» WHAT TO WORK ON: Restate, exactly and without pictures, the lines from the start of the listing below through the line holding "an assessable risk|".

» RECORDS SHOWN:

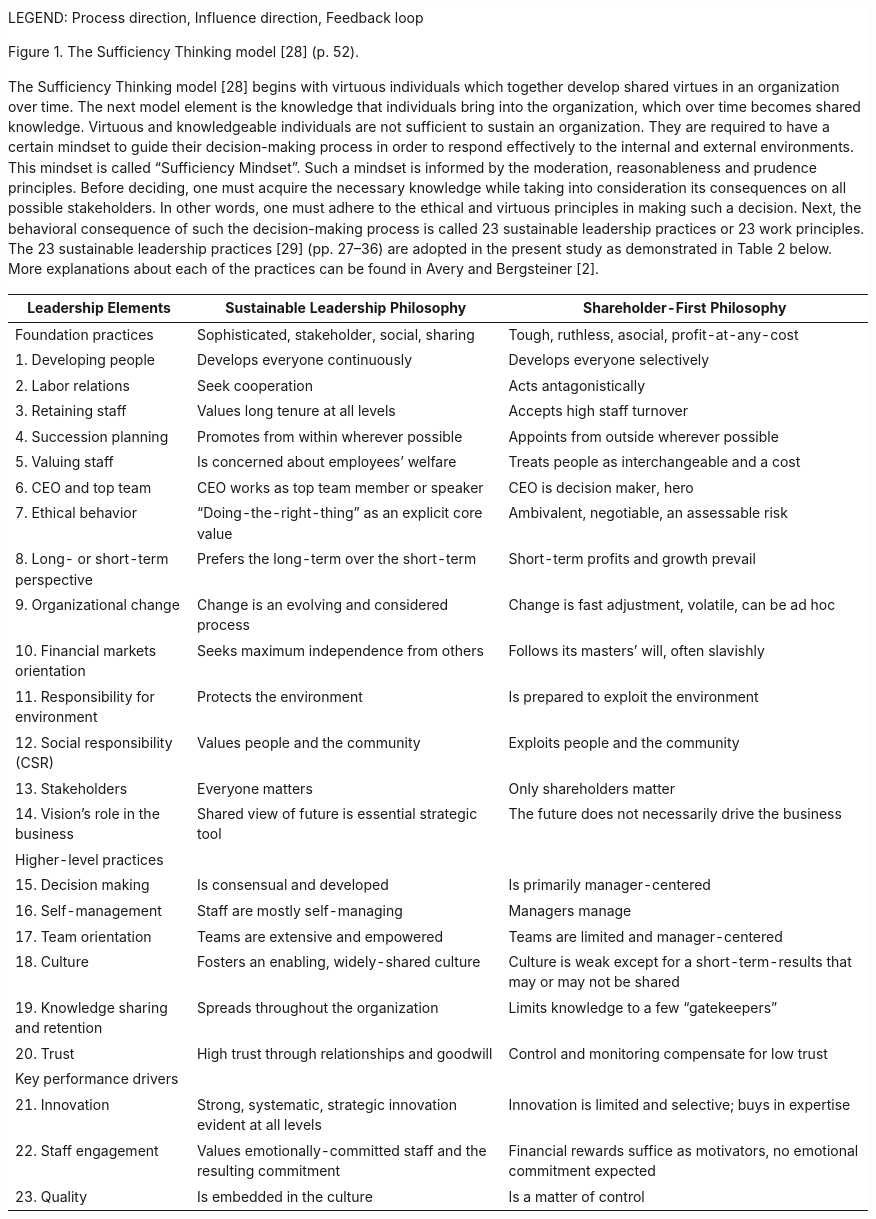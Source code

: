 LEGEND: Process direction, Influence direction, Feedback loop

Figure 1. The Sufficiency Thinking model [28] (p. 52).

The Sufficiency Thinking model [28] begins with virtuous individuals which together develop shared virtues in an organization over time. The next model element is the knowledge that individuals bring into the organization, which over time becomes shared knowledge. Virtuous and knowledgeable individuals are not sufficient to sustain an organization. They are required to have a certain mindset to guide their decision-making process in order to respond effectively to the internal and external environments. This mindset is called “Sufficiency Mindset”. Such a mindset is informed by the moderation, reasonableness and prudence principles. Before deciding, one must acquire the necessary knowledge while taking into consideration its consequences on all possible stakeholders. In other words, one must adhere to the ethical and virtuous principles in making such a decision. Next, the behavioral consequence of such the decision-making process is called 23 sustainable leadership practices or 23 work principles. The 23 sustainable leadership practices [29] (pp. 27–36) are adopted in the present study as demonstrated in Table 2 below. More explanations about each of the practices can be found in Avery and Bergsteiner [2].

|Leadership Elements|Sustainable Leadership Philosophy|Shareholder-First Philosophy|
|---|---|---|
|Foundation practices|Sophisticated, stakeholder, social, sharing|Tough, ruthless, asocial, profit-at-any-cost|
|1. Developing people|Develops everyone continuously|Develops everyone selectively|
|2. Labor relations|Seek cooperation|Acts antagonistically|
|3. Retaining staff|Values long tenure at all levels|Accepts high staff turnover|
|4. Succession planning|Promotes from within wherever possible|Appoints from outside wherever possible|
|5. Valuing staff|Is concerned about employees’ welfare|Treats people as interchangeable and a cost|
|6. CEO and top team|CEO works as top team member or speaker|CEO is decision maker, hero|
|7. Ethical behavior|“Doing-the-right-thing” as an explicit core value|Ambivalent, negotiable, an assessable risk|
|8. Long- or short-term perspective|Prefers the long-term over the short-term|Short-term profits and growth prevail|
|9. Organizational change|Change is an evolving and considered process|Change is fast adjustment, volatile, can be ad hoc|
|10. Financial markets orientation|Seeks maximum independence from others|Follows its masters’ will, often slavishly|
|11. Responsibility for environment|Protects the environment|Is prepared to exploit the environment|
|12. Social responsibility (CSR)|Values people and the community|Exploits people and the community|
|13. Stakeholders|Everyone matters|Only shareholders matter|
|14. Vision’s role in the business|Shared view of future is essential strategic tool|The future does not necessarily drive the business|
|Higher-level practices| | |
|15. Decision making|Is consensual and developed|Is primarily manager-centered|
|16. Self-management|Staff are mostly self-managing|Managers manage|
|17. Team orientation|Teams are extensive and empowered|Teams are limited and manager-centered|
|18. Culture|Fosters an enabling, widely-shared culture|Culture is weak except for a short-term-results that may or may not be shared|
|19. Knowledge sharing and retention|Spreads throughout the organization|Limits knowledge to a few “gatekeepers”|
|20. Trust|High trust through relationships and goodwill|Control and monitoring compensate for low trust|
|Key performance drivers| | |
|21. Innovation|Strong, systematic, strategic innovation evident at all levels|Innovation is limited and selective; buys in expertise|
|22. Staff engagement|Values emotionally-committed staff and the resulting commitment|Financial rewards suffice as motivators, no emotional commitment expected|
|23. Quality|Is embedded in the culture|Is a matter of control|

» OUTPUT FOR THIS EXERCISE:
Source code

: LEGEND: Process direction, Influence direction, Feedback loop

Figure 1. The Sufficiency Thinking model [28] (p. 52).

The Sufficiency Thinking model [28] begins with virtuous individuals which together develop shared virtues in an organization over time. The next model element is the knowledge that individuals bring into the organization, which over time becomes shared knowledge. Virtuous and knowledgeable individuals are not sufficient to sustain an organization. They are required to have a certain mindset to guide their decision-making process in order to respond effectively to the internal and external environments. This mindset is called “Sufficiency Mindset”. Such a mindset is informed by the moderation, reasonableness and prudence principles. Before deciding, one must acquire the necessary knowledge while taking into consideration its consequences on all possible stakeholders. In other words, one must adhere to the ethical and virtuous principles in making such a decision. Next, the behavioral consequence of such the decision-making process is called 23 sustainable leadership practices or 23 work principles. The 23 sustainable leadership practices [29] (pp. 27–36) are adopted in the present study as demonstrated in Table 2 below. More explanations about each of the practices can be found in Avery and Bergsteiner [2].

|Leadership Elements|Sustainable Leadership Philosophy|Shareholder-First Philosophy|
|---|---|---|
|Foundation practices|Sophisticated, stakeholder, social, sharing|Tough, ruthless, asocial, profit-at-any-cost|
|1. Developing people|Develops everyone continuously|Develops everyone selectively|
|2. Labor relations|Seek cooperation|Acts antagonistically|
|3. Retaining staff|Values long tenure at all levels|Accepts high staff turnover|
|4. Succession planning|Promotes from within wherever possible|Appoints from outside wherever possible|
|5. Valuing staff|Is concerned about employees’ welfare|Treats people as interchangeable and a cost|
|6. CEO and top team|CEO works as top team member or speaker|CEO is decision maker, hero|
|7. Ethical behavior|“Doing-the-right-thing” as an explicit core value|Ambivalent, negotiable, an assessable risk|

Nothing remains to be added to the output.